Les détails sur l'acte lui-même d'ailleurs, montrent aussi que ça ne s'est pas produit en réalité (mais là, c'est moins flagrant que dans quelques uns de tes textes précédents). "Je lui ai fait ça, elle m'a fait ça, elle a soulevé les hanches", gnagna. Et dans la foulée, l'énorme cliché de l'adolescente qui sait "combien de temps appuyer" et "alterner entre son clitoris et son vagin" sous prétexte qu'elle se touche tous les soirs, c'est triste à dire mais c'est comique (et puis "combien de temps appuyer", c'est une machine le corps féminin ou quoi ?).

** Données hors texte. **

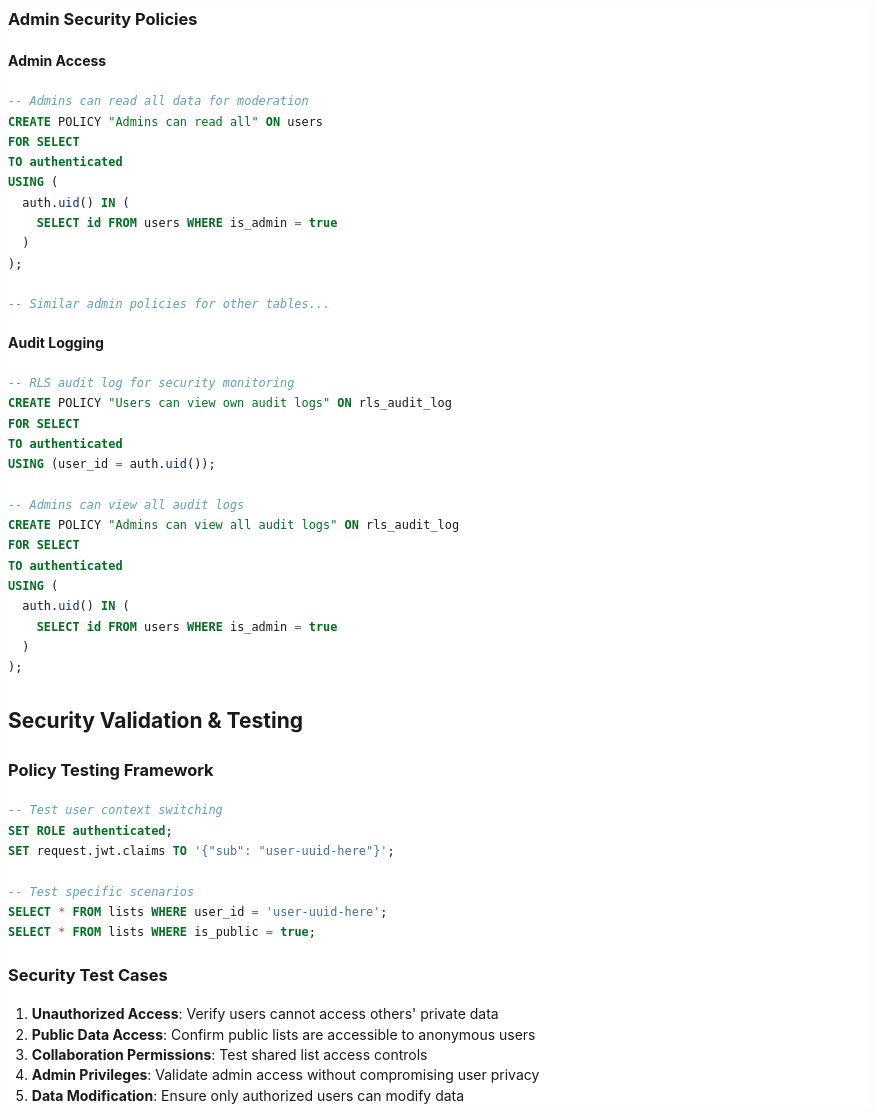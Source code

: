 ### Admin Security Policies

#### Admin Access
```sql
-- Admins can read all data for moderation
CREATE POLICY "Admins can read all" ON users
FOR SELECT
TO authenticated
USING (
  auth.uid() IN (
    SELECT id FROM users WHERE is_admin = true
  )
);

-- Similar admin policies for other tables...
```

#### Audit Logging
```sql
-- RLS audit log for security monitoring
CREATE POLICY "Users can view own audit logs" ON rls_audit_log
FOR SELECT
TO authenticated
USING (user_id = auth.uid());

-- Admins can view all audit logs
CREATE POLICY "Admins can view all audit logs" ON rls_audit_log
FOR SELECT
TO authenticated
USING (
  auth.uid() IN (
    SELECT id FROM users WHERE is_admin = true
  )
);
```

## Security Validation & Testing

### Policy Testing Framework
```sql
-- Test user context switching
SET ROLE authenticated;
SET request.jwt.claims TO '{"sub": "user-uuid-here"}';

-- Test specific scenarios
SELECT * FROM lists WHERE user_id = 'user-uuid-here';
SELECT * FROM lists WHERE is_public = true;
```

### Security Test Cases
1. **Unauthorized Access**: Verify users cannot access others' private data
2. **Public Data Access**: Confirm public lists are accessible to anonymous users
3. **Collaboration Permissions**: Test shared list access controls
4. **Admin Privileges**: Validate admin access without compromising user privacy
5. **Data Modification**: Ensure only authorized users can modify data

Je passe sur le prénom ridicule, Melody (que l'ado n'avait même pas regardé avant, alors que ça aurait dû lui sauter aux yeux), sur le "merci" et sur le "Trip" tatoué au-dessus du pubis.

Honnêtement, je trouve qu'il y a de l'idée, mais ça manque trop de crédibilité. Tes personnages (surtout l'infirmière, mais la gamine aussi) sont des caricatures pour films pornos, qui réagissent de façon insensée et n'ont donc aucune profondeur, ne suscitent aucun attachement. Et puis alors j'ai horreur, quand je lis une scène de cul, que l'un ou l'autre des personnages soit super expérimenté et gère trop bien sur tous les terrains, genre la Princesse De l'Orgasme, vachement rompue à toutes les techniques de jouissance, qui sait pilos sur quels leviers tirer et sur quels boutons pousser. Ca fait technicien, ça donne envie de lui coller des baffes et ça n'a rien à foutre dans une histoire de cul (ou alors si, mais dans une mauvaise). Ca n'est pas "humain".

C'est ça en fait. Tu foires sur les aspects humains. Et pourtant je répète qu'il y a vraiment de l'idée, une envie de psychologie et de douceur. Sauf qu'il te faut des personnages plus vivants. Plus réels, plus humains. Pas des machines à se foutre à poil à la moindre oeillade.

Et puis si ça te branche, tu devrais lire le bouquin de Philippe Jaenada qui s'appelle "Néfertiti dans un champ de canne à sucre". C'est pratiquement que du cul, c'est vulgaire et cru, et pourtant c'est plein de douceur et c'est totalement crédible.

Voilà voilà.

3:45 AM  
Blogger Tristana said...

Juste une chose : je n'ai jamais voulu faire croire que les histoires racontées ici étaient réelles.
Quant au reste, hmm.

6:57 AM  
Anonymous Anonyme said...

Qui a dit que l'imaginaire se devait d'être plausible ?
Les sabres lasers n'existent pas, ça n'empèche pas des millions de personnes d'être fans de StarWars...

10:47 AM  
Anonymous Anonyme said...

Les sabres laser n'existent pas mais les comportements, les actes et les sentiments des personnages de StarWars sont plausibles. C'est la base d'une bonne histoire, imaginaire ou pas. On est en train de parler d'êtres humains.

Cela dit, je répète que je ne critique ni le style, ni la forme, ni les intentions.